Genau das stelle ich mir schwierig vor, weil es vermutlich langjährige Kunden gibt, die gewisse Lösungsansätze gewohnt sind. Wünsche und Anforderungen etwa, auf die der Maschinenbauer eingeht und deren Umsetzung er möglich macht. Da gilt es wahrscheinlich auch auf Kundenseite, sich umzustellen?

Buchwitz: Ja, definitiv. Man sagt, so ein Kulturwandel braucht mindestens drei Jahre innerhalb eines Unternehmens. Was allen hilft, ist dass es eine gewissen Marktdruck, einen gewissen finanziellen Druck gibt – Stichwort Time-to-Market. Wenn der Kunde feststellt, dass mehr Standardisierungen und mehr Modularisierung dazu führen, dass er schneller mit seinem Endprodukt am Markt ist, dann ist das die normative Kraft des Faktischen. Dann stellt er den Nutzen fest, auch in der Gesamtkostenbetrachtung  – und das überzeugt dann. Denn alles, was den Leidensdruck auf Kundenseite abmildert, überzeugt ihn am Ende.

Maschinenbauer sollten die Bedürfnisse der Kunden also über die technischen Erfordernisse an die Maschine hinaus kennen – und abwägen, ob sie den Wunsch nach einer einzelnen Sondermaschine erfüllen und sich damit Aufträge sichern – oder den eher langfristigeren, betriebswirtschaftlichen Kundenwunsch nach Schnelligkeit am Markt und Effizienz.

Buchwitz: Wenn der Kunde nur sehen würde, dass der Nutzen beim Maschinenbauer liegt, die Definition von Modularität nur aus der Herstellersicht kommt, würde das nicht überzeugen.

Worin liegen weitere Herausforderungen beim Kunden, die die Verpackungsmaschinenbauer mitdenken müssen?

Buchwitz: Nicht selten stehen sie zusätzlich vor der Herausforderung, dass Produkte mehrerer Unternehmen, die unterschiedliche technische Plattformen haben, zu einer Linie vereint werden müssen. Viele Kunden haben nämlich bislang nicht nur Maschinen vom Hersteller X, sondern auch von den Hersteller Y und Z. Und mehr noch: Der eine Hersteller setzt auf Automatisierung A, der Zweite auf Automatisierung B und der Dritte auf C. Und diese Gesamtlinie muss die Ergebnisse in Qualität und Stückzahl erfüllen und gut zu warten sein. Die unterschiedlichen Technologien setzen den Endkunden unter Standardisierungsdruck.
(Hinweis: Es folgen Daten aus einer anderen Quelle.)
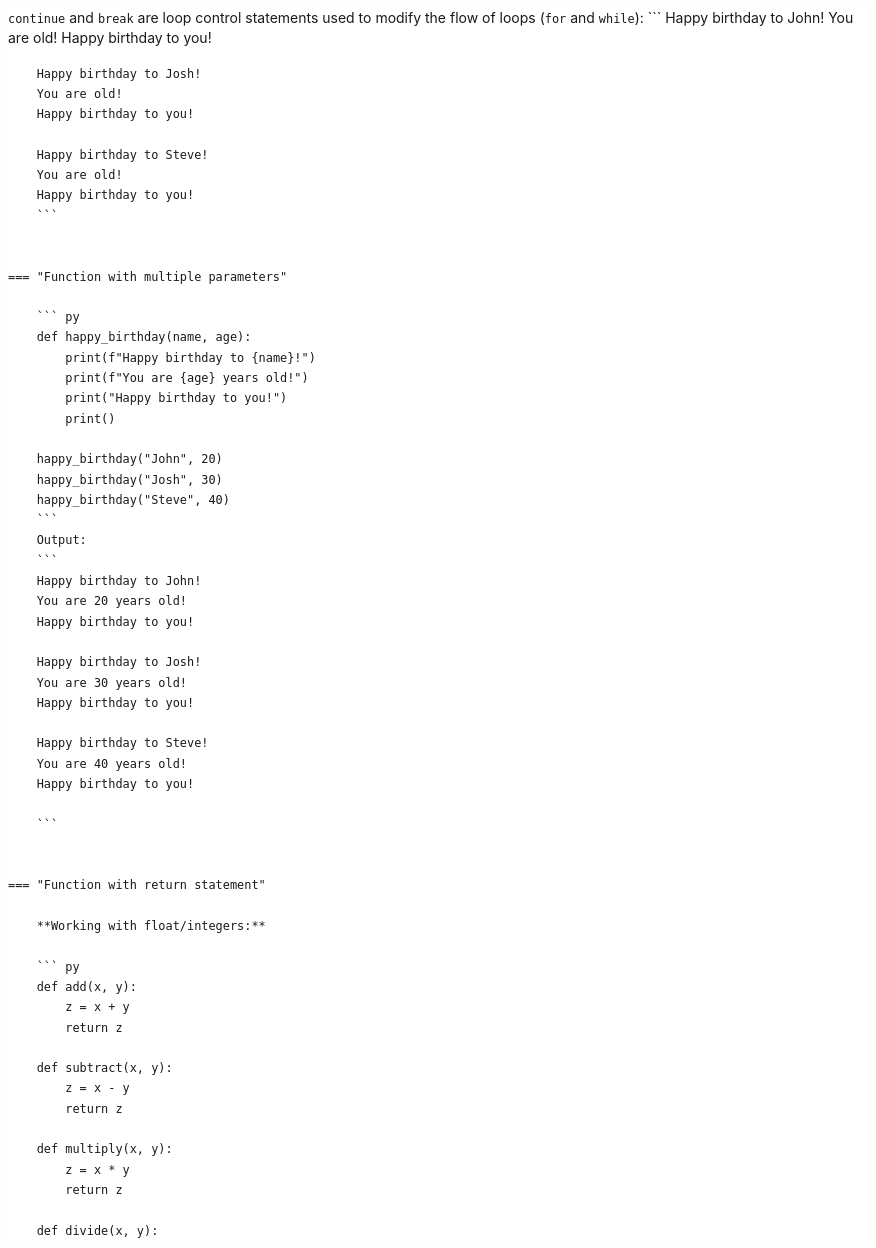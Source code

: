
 ```continue``` and ```break``` are loop control statements used to modify the flow of loops (```for``` and ```while```):
        ```
        Happy birthday to John!
        You are old!
        Happy birthday to you!

        Happy birthday to Josh!
        You are old!
        Happy birthday to you!

        Happy birthday to Steve!
        You are old!
        Happy birthday to you!
        ```


    === "Function with multiple parameters"

        ``` py
        def happy_birthday(name, age):
            print(f"Happy birthday to {name}!")
            print(f"You are {age} years old!")
            print("Happy birthday to you!")
            print()

        happy_birthday("John", 20)
        happy_birthday("Josh", 30)
        happy_birthday("Steve", 40)
        ```
        Output: 
        ```
        Happy birthday to John!
        You are 20 years old!
        Happy birthday to you!

        Happy birthday to Josh!
        You are 30 years old!
        Happy birthday to you!

        Happy birthday to Steve!
        You are 40 years old!
        Happy birthday to you!

        ```


    === "Function with return statement"

        **Working with float/integers:**

        ``` py
        def add(x, y):
            z = x + y
            return z

        def subtract(x, y):
            z = x - y
            return z

        def multiply(x, y):
            z = x * y
            return z

        def divide(x, y):
```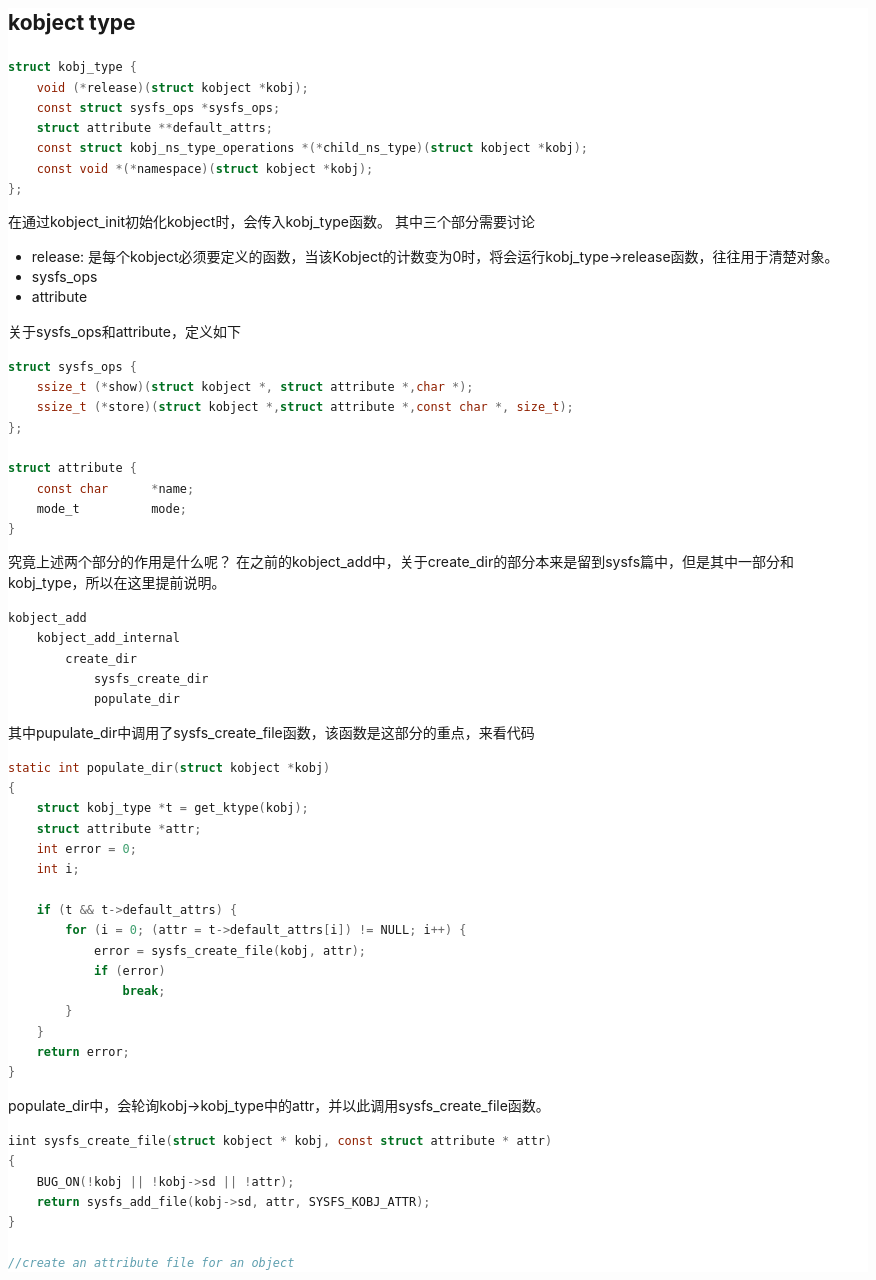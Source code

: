 ## kobject type
```c
struct kobj_type {
    void (*release)(struct kobject *kobj);
    const struct sysfs_ops *sysfs_ops;
    struct attribute **default_attrs;
    const struct kobj_ns_type_operations *(*child_ns_type)(struct kobject *kobj);
    const void *(*namespace)(struct kobject *kobj);
};
```
在通过kobject_init初始化kobject时，会传入kobj_type函数。
其中三个部分需要讨论
* release: 是每个kobject必须要定义的函数，当该Kobject的计数变为0时，将会运行kobj_type->release函数，往往用于清楚对象。
* sysfs_ops
* attribute

关于sysfs_ops和attribute，定义如下
```c
struct sysfs_ops {
    ssize_t (*show)(struct kobject *, struct attribute *,char *);
    ssize_t (*store)(struct kobject *,struct attribute *,const char *, size_t);
};

struct attribute {
    const char      *name;
    mode_t          mode;
}
```
究竟上述两个部分的作用是什么呢？
在之前的kobject_add中，关于create_dir的部分本来是留到sysfs篇中，但是其中一部分和kobj_type，所以在这里提前说明。
```c
kobject_add
	kobject_add_internal
		create_dir
			sysfs_create_dir
			populate_dir
```
其中pupulate_dir中调用了sysfs_create_file函数，该函数是这部分的重点，来看代码
```c
static int populate_dir(struct kobject *kobj)
{
	struct kobj_type *t = get_ktype(kobj);
	struct attribute *attr;
	int error = 0;
	int i;
	
	if (t && t->default_attrs) {
	    for (i = 0; (attr = t->default_attrs[i]) != NULL; i++) {
	        error = sysfs_create_file(kobj, attr);
	        if (error)
	            break;
	    }
	}
	return error;
}
```
populate_dir中，会轮询kobj->kobj_type中的attr，并以此调用sysfs_create_file函数。
```c
iint sysfs_create_file(struct kobject * kobj, const struct attribute * attr)
{
    BUG_ON(!kobj || !kobj->sd || !attr);
    return sysfs_add_file(kobj->sd, attr, SYSFS_KOBJ_ATTR);
}

//create an attribute file for an object
```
Das Problem hat auch Herr Dahlhoff von SMC Deutschland als Referent beim Verpackungsmaschinentag angesprochen. Hilfreich wäre für derart komplexe Anforderungen ein System, das in sich einfach ist. Wie kamen Sie auf das Unternehmen SMC als Gastgeber?

Buchwitz: Das war relativ einfach. Die Mitglieder des Packaging Valley sind immer mal wieder bei anderen Unternehmen zu Besuch – und vor eineinhalb Jahren waren wir hier in Egelsbach bei SMC. Wir haben gemeinsam beraten, was wir für unser Netzwerk tun können. Und weil Jörg Dahlhoff als Stategischer Manager bei SMC und ich den letzten Verpackungsmaschinentag in positiver Erinnerung hatten – damals waren wir allerdings nicht Organisatoren – haben wir beschlossen: Wir lassen das Format wieder aufleben und schauen, wie es ankommt.

Und wie lautet Ihr Fazit – kommt die Idee gut an, den Verpackungsmaschinentag wieder zu beleben?

Buchwitz: Offensichtlich ja. Wir können uns gut vorstellen, das Format auch über die kommenden Jahre weiterzuführen. In welchem Turnus, wird man sehen – das hängt auch von großen Veranstaltungen wie Messen ab.


Martin Buchwitz ist seit 2019 Mitgeschäftsführer des Packaging Valley.